RHEA Talk : L’importance de l’éducation en cybersécurité

Le 6 mai 2021 s’est tenu notre deuxième webinaire RHEA Talk, animé par John Bone, directeur commercial du Groupe RHEA. Au cours de ce séminaire, quatre experts ont discuté des avantages de l’utilisation d’une cybersimulation pour la formation en cybersécurité :

  • Bram Couwberghs, directeur, Services de sécurité de RHEA
  • Matteo Merialdo, responsable, Recherche et développement en services de sécurité
  • Shahid Raza, directeur de l’unité de cybersécurité chez RISE Research Institutes of Sweden
  • Trish Dyl, directrice de la cybersimulation et des partenariats de l’Université Ryerson

RHEA est un chef de file mondial dans le domaine de la technologie et du développement de la cybersimulation et fournit des systèmes aux agences spatiales et organismes gouvernementaux, aux entreprises et aux établissements d’enseignement. Étant donné la croissance exponentielle des cyberattaques, la formation en matière de cybersécurité est essentielle non seulement pour les étudiants et les professionnels des TI, mais aussi pour tout le personnel au sein de chaque organisation. Comment les cybersimulations peuvent-elles prendre en charge ce problème et que peuvent-elles offrir d’autre?

Nous résumons ici les réponses de nos experts à certaines des questions soulevées lors de notre récent webinaire RHEA Talk. Voici quelques-unes des questions posées :

  • Comment la cybersimulation peut-elle favoriser la résilience opérationnelle?
  • Les PDG doivent-ils être formés en premier?
  • Que faites-vous au sujet des lacunes croissantes au sein de la main-d’œuvre en cybersécurité?
  • La plateforme CITEF peut-elle intégrer des données concrètes afin d’offrir un véritable jumeau numérique?

Regardez la vidéo complète du webinaire pour en savoir plus.


Qu’est-ce qu’une cybersimulation et comment peut-elle contribuer à la cybersécurité?

Bram : Dans l’armée, il est de la plus haute importance que les gens soient formés avant d’être déployés à l’étranger. Pour ce faire, nous recréons un environnement opérationnel dans un endroit sûr, où les gens peuvent utiliser de vrais outils et systèmes dans le cadre de scénarios qui reproduisent en tous points ce qu’ils devront affronter sur le terrain. De cette façon, ils ne sont pas seulement formés à utiliser ces outils, mais ils se sentent également à l’aise et concentrés dans le « brouillard de guerre »; ils connaissent les possibilités et les limites, et leurs temps de réaction sont considérablement réduits.

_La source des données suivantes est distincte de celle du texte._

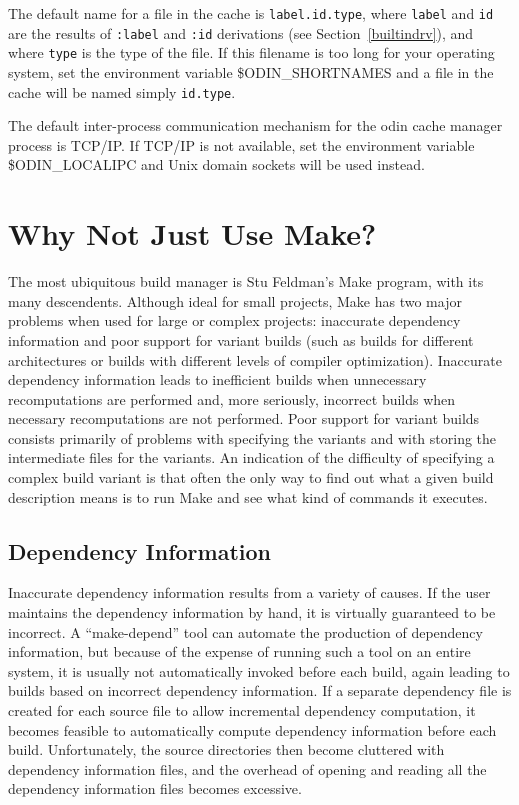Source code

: \documentclass[hidelinks]{report}
\newcommand{\ex}{\tt}   %
\begin{document}
The default name for a file in the cache is {\ex label.id.type},
where {\ex label} and {\ex id} are the results of {\ex :label}
and {\ex :id} derivations (see Section~\ref{builtindrv}),
and where {\ex type} is the type of the file.
If this filename is too long for your operating system,
set the environment variable {\$ODIN\_SHORTNAMES} and a file
in the cache will be named simply {\ex id.type}.

The default inter-process communication mechanism 
for the odin cache manager process is TCP/IP.  
If TCP/IP is not available,
set the environment variable {\$ODIN\_LOCALIPC}
and Unix domain sockets will be used instead.


\section{Why Not Just Use Make?}

The most ubiquitous build manager is Stu Feldman's Make program\cite{Make},
with its many descendents\cite{Build}\cite{GNUMake}\cite{Mk}\cite{NMake}.
Although ideal for small projects, Make has two major problems when used
for large or complex projects: inaccurate dependency information and poor
support for variant builds (such as builds for different architectures
or builds with different levels of compiler optimization).
Inaccurate dependency information leads to
inefficient builds when unnecessary recomputations are performed and,
more seriously, incorrect builds when necessary recomputations are not
performed.
Poor support for variant builds consists primarily of problems
with specifying the variants
and with storing the intermediate files for the variants.
An indication of the difficulty of specifying a complex build variant
is that often the only way to find out what a given build
description means is to run Make and see what kind of commands it executes.

\subsection{Dependency Information}

Inaccurate dependency information results from a variety of causes.
If the user maintains the dependency information by hand,
it is virtually guaranteed to be incorrect.
A ``make-depend'' tool can automate the production of dependency information,
but because of the expense of running such a tool on an entire system,
it is usually not automatically invoked before each build,
again leading to builds based on incorrect dependency information.
If a separate dependency file is created for each source file
to allow incremental dependency computation,
it becomes feasible to automatically compute dependency information
before each build.
Unfortunately, the source directories then become cluttered with
dependency information files,
and the overhead of opening and reading all the dependency information
files becomes excessive.
\end{document}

Il en va de même avec notre cybersimulation. Nous ne formons pas les gens à l’aide de scénarios aléatoires. Notre plateforme CITEF permet plutôt aux partenaires de recréer leurs propres environnements, y compris tous leurs outils et leurs mécanismes de cyberprotection. Les scénarios utilisés pour la formation sont basés sur des événements réels auxquels les individus seront probablement confrontés à un moment donné. En reproduisant des environnements et des outils réels, nous constatons les mêmes effets positifs que lors des situations militaires : les participants ont des temps de réaction inférieurs et peuvent rester concentrés, sachant qu’ils savent quoi faire lors de n’importe quel événement.

Matteo : Une installation de cybersimulation est un environnement de virtualisation polyvalent qui peut connecter non seulement des machines virtuelles dans de nombreux scénarios, mais également des éléments physiques. En plus de la formation, une telle plateforme peut être utilisée pour la recherche et le développement, ainsi que pour les essais et l’accréditation.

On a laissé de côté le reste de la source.